Tout d’abord, son score de premier tour (44 %) et l’écart avec son adversaire (16 points) lui donnent une avance confortable. Deuxièmement, le ralliement de Nicolas Sarkozy pèse dans la balance auprès des sympathisants LR. Son positionnement semble enfin davantage correspondre à celui de l’électorat qui s’est déplacé en masse la semaine dernière. Cependant il y a plusieurs inconnues : quelle sera la participation ? Les mêmes personnes vont-elles se mobiliser ? Que vont faire les électeurs de Sarkozy ? Et enfin, la stratégie d’entre-deux-tours de Juppé, qui a dépeint son adversaire en réac et en ultralibéral peut-elle pousser des électeurs à changer leur vote ? Il faudra une conjonction de beaucoup de facteurs pour permettre à Juppé de recoller

Sofiane : On voit ici et là que Fillon a « remporté » le débat. Pourtant, j’ai eu l’impression qu’on approchait plus d’un « match nul »…

Ce genre d’appréciation recèle forcément une grande part de subjectivité. Mais d’une certaine façon, même si vous estimez qu’il y a eu match nul, le statu quo profite à celui qui est en tête et cela fait donc de Fillon le gagnant de la séquence. Juppé devait renverser la table, il n’a pas réussi – voire ni même essayé. Dans ce débat, François Fillon s’est défendu des critiques (sur l’IVG, sur son ultralibéralisme, sur la Russie), il n’a pas perdu son calme et c’est plutôt Juppé qui a parfois eu du mal à faire passer son message.

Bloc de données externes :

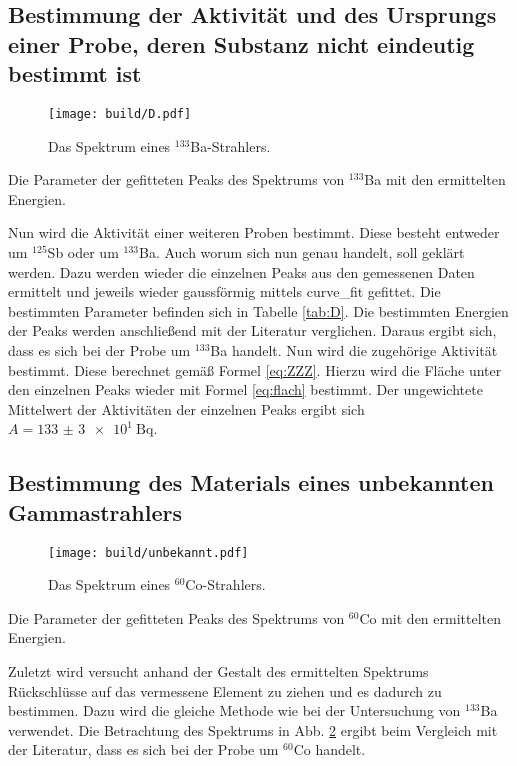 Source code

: \subsection{Bestimmung der Aktivität und des Ursprungs einer Probe, deren Substanz nicht eindeutig bestimmt ist}
\begin{figure}
	\centering
	\texttt{[image: build/D.pdf]}
	\caption{Das Spektrum eines $^{133}$Ba-Strahlers.}
	\label{fig:3}
\end{figure}
\begin{table}
	\centering
	\caption{Die Parameter der gefitteten Peaks des Spektrums von $^{133}$Ba mit den ermittelten Energien.}
	
\end{table}
Nun wird die Aktivität einer weiteren Proben bestimmt. Diese besteht entweder um $^{125}$Sb oder um $^{133}$Ba. Auch worum sich nun genau handelt, soll geklärt werden. Dazu werden wieder die einzelnen Peaks aus den gemessenen Daten ermittelt und jeweils wieder gaussförmig mittels curve\_fit \cite{scipy} gefittet. Die bestimmten Parameter befinden sich in Tabelle \ref{tab:D}. Die bestimmten Energien der Peaks werden anschließend mit der Literatur\cite{V18} verglichen. Daraus ergibt sich, dass es sich bei der Probe um $^{133}$Ba handelt. Nun wird die zugehörige Aktivität bestimmt. Diese berechnet gemäß Formel \eqref{eq:ZZZ}. Hierzu wird die Fläche unter den einzelnen Peaks wieder mit Formel \eqref{eq:flach} bestimmt. Der ungewichtete Mittelwert der Aktivitäten der einzelnen Peaks ergibt sich $A = \SI{133(3)e1}{\becquerel}$.


\subsection{Bestimmung des Materials eines unbekannten Gammastrahlers}
\begin{figure}
	\centering
	\texttt{[image: build/unbekannt.pdf]}
	\caption{Das Spektrum eines $^{60}$Co-Strahlers.}
	\label{fig:4}
\end{figure}
\begin{table}
	\centering
	\caption{Die Parameter der gefitteten Peaks des Spektrums von $^{60}$Co mit den ermittelten Energien.}
	
\end{table}
Zuletzt wird versucht anhand der Gestalt des ermittelten Spektrums Rückschlüsse auf das vermessene Element zu ziehen und es dadurch zu bestimmen. Dazu wird die gleiche Methode wie bei der Untersuchung von $^{133}$Ba verwendet. Die Betrachtung des Spektrums in Abb. \ref{fig:4} ergibt beim Vergleich mit der Literatur\cite{Co60}, dass es sich bei der Probe um $^{60}$Co handelt.%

Nicolas : L’audience de 8,5 millions contre 5 millions pour le débat du premier tour n’est-elle pas un indicateur d’une potentielle augmentation de la participation ? Ce qui jouerait probablement en faveur de Juppé.

Cette audience est en effet excellente. C’est bien plus que pour les débats d’avant premier tour, et c’est bien plus que pour la primaire de la gauche en 2011. Cela montre qu’il y a un intérêt fort pour cette élection dans le pays. Chacun pressent que le gagnant sera bien placé pour, si ce n’est remporter la présidentielle, au moins en être l’un des favoris (même si tout cela est encore loin et qu’il faut rester prudent).

Quant à savoir à qui va profiter ce regain d’intérêt, c’est difficile de se prononcer. On peut mettre également cela sur le compte de la surprise de dimanche dernier. Beaucoup de personnes voulaient peut-être observer le phénomène Fillon qui était passé sous les radars. Dans le camp Juppé, on se réjouit qu’il y ait eu, entre les deux tours, plus de 200 000 connexions au site de la primaire pour trouver son bureau de vote. Y aura-t-il une mobilisation de nouveaux électeurs dimanche, qui n’auraient pas voté au premier ? C’est l’une des inconnues du scrutin, et c’est aussi ce qui le rend passionnant.

Henri : A quelle participation peut-on s’attendre dimanche ?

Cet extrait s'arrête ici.